なぜ国の対応は遅れた?

実は旧労働省は1976年(昭和51年)にはアスベストによる健康被害が労働者本人だけでなく、その家族や工場周辺住民にも及ぶ危険性を認識していたことが分かりました。旧労働省が同年に出した「石綿紛じんによる健康障害予防対策の推進について」という通達の資料の中で、イギリスで家族や周辺住民にも被害が出ているという記述があることから判明。

これについて2005年(平成17年)、当時の厚生労働副大臣・西博義氏は、この事実を認め「労働災害という狭い見方で家族や周辺住民への対応ができなかったのは決定的な失敗だった」と述べています。

過去に日本でも1992年(平成4年)にアスベストの原則使用禁止を定めた法案が議員立法で国会に提出されていましたが、法案は1度も審議されず廃案となってしまいました。

当時、廃案の影に業界団体の『日本石綿協会』の反対があったといいます。
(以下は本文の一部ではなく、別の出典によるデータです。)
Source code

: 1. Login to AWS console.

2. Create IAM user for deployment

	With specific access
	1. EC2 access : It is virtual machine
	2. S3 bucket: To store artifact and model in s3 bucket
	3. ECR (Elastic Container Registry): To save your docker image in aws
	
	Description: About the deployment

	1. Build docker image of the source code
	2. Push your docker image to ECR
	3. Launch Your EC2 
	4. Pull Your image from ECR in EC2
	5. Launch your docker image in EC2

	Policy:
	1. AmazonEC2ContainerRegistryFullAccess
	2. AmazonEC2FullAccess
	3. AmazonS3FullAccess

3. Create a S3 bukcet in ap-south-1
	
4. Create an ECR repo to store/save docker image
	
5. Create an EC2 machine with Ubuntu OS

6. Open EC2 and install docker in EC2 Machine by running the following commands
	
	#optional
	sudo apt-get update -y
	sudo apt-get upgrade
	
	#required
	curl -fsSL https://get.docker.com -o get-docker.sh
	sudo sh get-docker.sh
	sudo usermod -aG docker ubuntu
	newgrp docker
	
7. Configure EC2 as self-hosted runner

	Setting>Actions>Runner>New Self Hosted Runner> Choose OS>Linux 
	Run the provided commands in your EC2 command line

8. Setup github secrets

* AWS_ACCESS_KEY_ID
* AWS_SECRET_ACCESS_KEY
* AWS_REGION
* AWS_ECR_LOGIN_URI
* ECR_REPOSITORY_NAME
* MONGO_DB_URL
自民党や各省庁などに送られたという協会の意見書には「石綿による健康障害を防止しながら使用を続けることが可能である」などと書かれていました。

現在の状況

2021年(令和3年)に最高裁が国と建材メーカーの賠償責任を認めましたが、建材メーカー側が賠償に応じるケースは少ない現状があります。

そんな中、大阪高裁で2025年(令和7年)8月8日に建材メーカー12社が元建設作業員や遺族ら115人に対し、約12億5000万円を支払うことなどで、新たに和解が成立しました。
その前日8月7日には東京高裁でも建材メーカー7社が原告400人に約52億円を支払う和解が成立しています。